When the fee is to be retained, the lender shall send a written notice to the
borrower stating the reason for retaining the fee.
(3) Brokers Failure to Close. If a
residential mortgage loan is not closed through no fault of the applicant, all
the charges shall be refunded to the borrower, except to the extent such
charges were incurred in good faith by the lender on behalf of the borrower for
third-party services.
(4) Nothing
in these rules shall be construed as to allow a broker, that is not a lender,
to charge a fee for a rate-lock agreement or otherwise enter into a rate-lock
agreement.
(5) Escrow.

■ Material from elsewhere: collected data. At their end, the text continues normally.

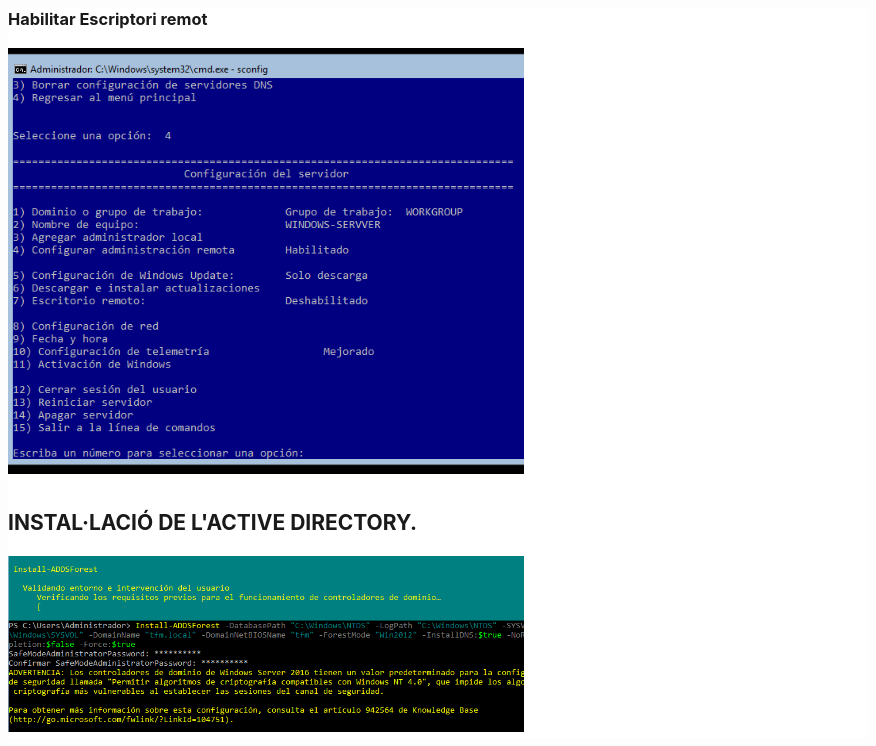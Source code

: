 ### Habilitar Escriptori remot

<img width=60% src="../png/core/sconfig.png">

## INSTAL·LACIÓ DE L'ACTIVE DIRECTORY.

<img width=60% src="../png/core/instalADDS.png">
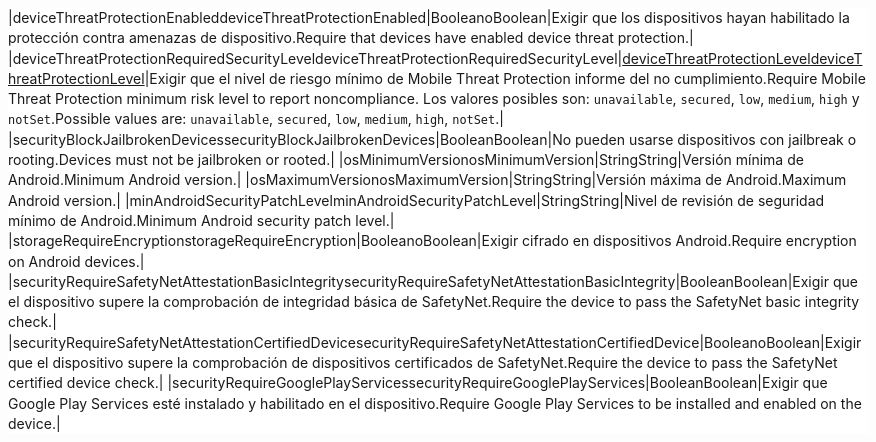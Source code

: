 |<span data-ttu-id="b5e6f-184">deviceThreatProtectionEnabled</span><span class="sxs-lookup"><span data-stu-id="b5e6f-184">deviceThreatProtectionEnabled</span></span>|<span data-ttu-id="b5e6f-185">Booleano</span><span class="sxs-lookup"><span data-stu-id="b5e6f-185">Boolean</span></span>|<span data-ttu-id="b5e6f-186">Exigir que los dispositivos hayan habilitado la protección contra amenazas de dispositivo.</span><span class="sxs-lookup"><span data-stu-id="b5e6f-186">Require that devices have enabled device threat protection.</span></span>|
|<span data-ttu-id="b5e6f-187">deviceThreatProtectionRequiredSecurityLevel</span><span class="sxs-lookup"><span data-stu-id="b5e6f-187">deviceThreatProtectionRequiredSecurityLevel</span></span>|[<span data-ttu-id="b5e6f-188">deviceThreatProtectionLevel</span><span class="sxs-lookup"><span data-stu-id="b5e6f-188">deviceThreatProtectionLevel</span></span>](../resources/intune-deviceconfig-devicethreatprotectionlevel.md)|<span data-ttu-id="b5e6f-189">Exigir que el nivel de riesgo mínimo de Mobile Threat Protection informe del no cumplimiento.</span><span class="sxs-lookup"><span data-stu-id="b5e6f-189">Require Mobile Threat Protection minimum risk level to report noncompliance.</span></span> <span data-ttu-id="b5e6f-190">Los valores posibles son: `unavailable`, `secured`, `low`, `medium`, `high` y `notSet`.</span><span class="sxs-lookup"><span data-stu-id="b5e6f-190">Possible values are: `unavailable`, `secured`, `low`, `medium`, `high`, `notSet`.</span></span>|
|<span data-ttu-id="b5e6f-191">securityBlockJailbrokenDevices</span><span class="sxs-lookup"><span data-stu-id="b5e6f-191">securityBlockJailbrokenDevices</span></span>|<span data-ttu-id="b5e6f-192">Boolean</span><span class="sxs-lookup"><span data-stu-id="b5e6f-192">Boolean</span></span>|<span data-ttu-id="b5e6f-193">No pueden usarse dispositivos con jailbreak o rooting.</span><span class="sxs-lookup"><span data-stu-id="b5e6f-193">Devices must not be jailbroken or rooted.</span></span>|
|<span data-ttu-id="b5e6f-194">osMinimumVersion</span><span class="sxs-lookup"><span data-stu-id="b5e6f-194">osMinimumVersion</span></span>|<span data-ttu-id="b5e6f-195">String</span><span class="sxs-lookup"><span data-stu-id="b5e6f-195">String</span></span>|<span data-ttu-id="b5e6f-196">Versión mínima de Android.</span><span class="sxs-lookup"><span data-stu-id="b5e6f-196">Minimum Android version.</span></span>|
|<span data-ttu-id="b5e6f-197">osMaximumVersion</span><span class="sxs-lookup"><span data-stu-id="b5e6f-197">osMaximumVersion</span></span>|<span data-ttu-id="b5e6f-198">String</span><span class="sxs-lookup"><span data-stu-id="b5e6f-198">String</span></span>|<span data-ttu-id="b5e6f-199">Versión máxima de Android.</span><span class="sxs-lookup"><span data-stu-id="b5e6f-199">Maximum Android version.</span></span>|
|<span data-ttu-id="b5e6f-200">minAndroidSecurityPatchLevel</span><span class="sxs-lookup"><span data-stu-id="b5e6f-200">minAndroidSecurityPatchLevel</span></span>|<span data-ttu-id="b5e6f-201">String</span><span class="sxs-lookup"><span data-stu-id="b5e6f-201">String</span></span>|<span data-ttu-id="b5e6f-202">Nivel de revisión de seguridad mínimo de Android.</span><span class="sxs-lookup"><span data-stu-id="b5e6f-202">Minimum Android security patch level.</span></span>|
|<span data-ttu-id="b5e6f-203">storageRequireEncryption</span><span class="sxs-lookup"><span data-stu-id="b5e6f-203">storageRequireEncryption</span></span>|<span data-ttu-id="b5e6f-204">Booleano</span><span class="sxs-lookup"><span data-stu-id="b5e6f-204">Boolean</span></span>|<span data-ttu-id="b5e6f-205">Exigir cifrado en dispositivos Android.</span><span class="sxs-lookup"><span data-stu-id="b5e6f-205">Require encryption on Android devices.</span></span>|
|<span data-ttu-id="b5e6f-206">securityRequireSafetyNetAttestationBasicIntegrity</span><span class="sxs-lookup"><span data-stu-id="b5e6f-206">securityRequireSafetyNetAttestationBasicIntegrity</span></span>|<span data-ttu-id="b5e6f-207">Boolean</span><span class="sxs-lookup"><span data-stu-id="b5e6f-207">Boolean</span></span>|<span data-ttu-id="b5e6f-208">Exigir que el dispositivo supere la comprobación de integridad básica de SafetyNet.</span><span class="sxs-lookup"><span data-stu-id="b5e6f-208">Require the device to pass the SafetyNet basic integrity check.</span></span>|
|<span data-ttu-id="b5e6f-209">securityRequireSafetyNetAttestationCertifiedDevice</span><span class="sxs-lookup"><span data-stu-id="b5e6f-209">securityRequireSafetyNetAttestationCertifiedDevice</span></span>|<span data-ttu-id="b5e6f-210">Booleano</span><span class="sxs-lookup"><span data-stu-id="b5e6f-210">Boolean</span></span>|<span data-ttu-id="b5e6f-211">Exigir que el dispositivo supere la comprobación de dispositivos certificados de SafetyNet.</span><span class="sxs-lookup"><span data-stu-id="b5e6f-211">Require the device to pass the SafetyNet certified device check.</span></span>|
|<span data-ttu-id="b5e6f-212">securityRequireGooglePlayServices</span><span class="sxs-lookup"><span data-stu-id="b5e6f-212">securityRequireGooglePlayServices</span></span>|<span data-ttu-id="b5e6f-213">Boolean</span><span class="sxs-lookup"><span data-stu-id="b5e6f-213">Boolean</span></span>|<span data-ttu-id="b5e6f-214">Exigir que Google Play Services esté instalado y habilitado en el dispositivo.</span><span class="sxs-lookup"><span data-stu-id="b5e6f-214">Require Google Play Services to be installed and enabled on the device.</span></span>|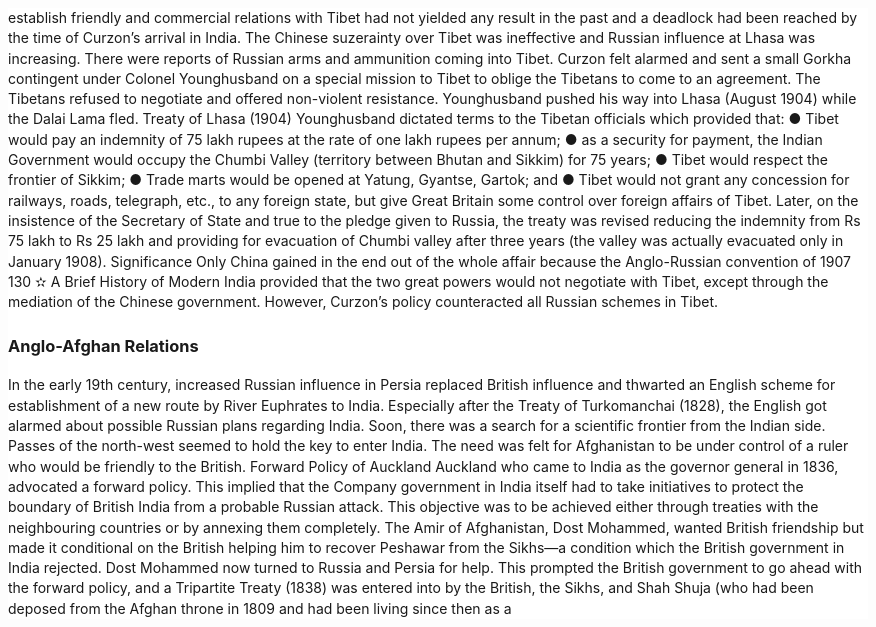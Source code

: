 establish friendly and commercial relations with Tibet had
not yielded any result in the past and a deadlock had been
reached by the time of Curzon’s arrival in India. The Chinese
suzerainty over Tibet was ineffective and Russian influence
at Lhasa was increasing. There were reports of Russian arms
and ammunition coming into Tibet. Curzon felt alarmed and
sent a small Gorkha contingent under Colonel Younghusband
on a special mission to Tibet to oblige the Tibetans to come
to an agreement. The Tibetans refused to negotiate and
offered non-violent resistance. Younghusband pushed his way
into Lhasa (August 1904) while the Dalai Lama fled.
Treaty of Lhasa (1904)
Younghusband dictated terms to the Tibetan officials which
provided that:
● Tibet would pay an indemnity of 75 lakh rupees at
the rate of one lakh rupees per annum;
● as a security for payment, the Indian Government
would occupy the Chumbi Valley (territory between Bhutan
and Sikkim) for 75 years;
● Tibet would respect the frontier of Sikkim;
● Trade marts would be opened at Yatung, Gyantse,
Gartok; and
● Tibet would not grant any concession for railways,
roads, telegraph, etc., to any foreign state, but give Great
Britain some control over foreign affairs of Tibet.
Later, on the insistence of the Secretary of State and
true to the pledge given to Russia, the treaty was revised
reducing the indemnity from Rs 75 lakh to Rs 25 lakh and
providing for evacuation of Chumbi valley after three years
(the valley was actually evacuated only in January 1908).
Significance Only China gained in the end out of the
whole affair because the Anglo-Russian convention of 1907
130 ✫ A Brief History of Modern India
provided that the two great powers would not negotiate with
Tibet, except through the mediation of the Chinese government.
However, Curzon’s policy counteracted all Russian schemes
in Tibet.
### Anglo-Afghan Relations
In the early 19th century, increased Russian influence in
Persia replaced British influence and thwarted an English
scheme for establishment of a new route by River Euphrates
to India. Especially after the Treaty of Turkomanchai (1828),
the English got alarmed about possible Russian plans regarding
India. Soon, there was a search for a scientific frontier from
the Indian side. Passes of the north-west seemed to hold the
key to enter India. The need was felt for Afghanistan to be
under control of a ruler who would be friendly to the British.
Forward Policy of Auckland
Auckland who came to India as the governor general in 1836,
advocated a forward policy. This implied that the Company
government in India itself had to take initiatives to protect
the boundary of British India from a probable Russian attack.
This objective was to be achieved either through treaties with
the neighbouring countries or by annexing them completely.
The Amir of Afghanistan, Dost Mohammed, wanted British
friendship but made it conditional on the British helping him
to recover Peshawar from the Sikhs—a condition which the
British government in India rejected. Dost Mohammed now
turned to Russia and Persia for help. This prompted the
British government to go ahead with the forward policy, and
a Tripartite Treaty (1838) was entered into by the British,
the Sikhs, and Shah Shuja (who had been deposed from the
Afghan throne in 1809 and had been living since then as a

Brokers, not
subject to the Department of Housing and Urban development escrow regulations,
who receive funds that are to be used for actual and necessary third-party
expenses needed to process the application shall place said funds with one (1)
of the following no later than five (5) days after receipt:
(A) A title insurer, title agency, or title
agent not affiliated with a title agency that is authorized to act as an
escrow, security, settlement, or closing agent pursuant to Chapter 381,
RSMo;
(B) An unaffiliated
depository institution as defined in section 443.703.1(5), RSMo, or first-tier
subsidiary or service corporation thereof that is acting as an escrow agent as
defined by section 443.703.1(9), RSMo; or
(C) A licensed attorney.
Notes
20 CSR
1140-30.280
AUTHORITY: sections
443.865,
443.869,
and
443.887,
RSMo Supp. 2009.* Emergency rule filed April 5, 2010 , effective April 18,
2010, expired Jan. 26, 2011. Original rule filed April 15, 2010, effective Nov.
30, 2010.
*Original authority: 443.865, RSMo 1994, amended 1995,
2009; 443.869, RSMo 1994, amended 1995, 2001, 2009; and 443.887, RSMo 1994,
amended 1995, 2001, 2009.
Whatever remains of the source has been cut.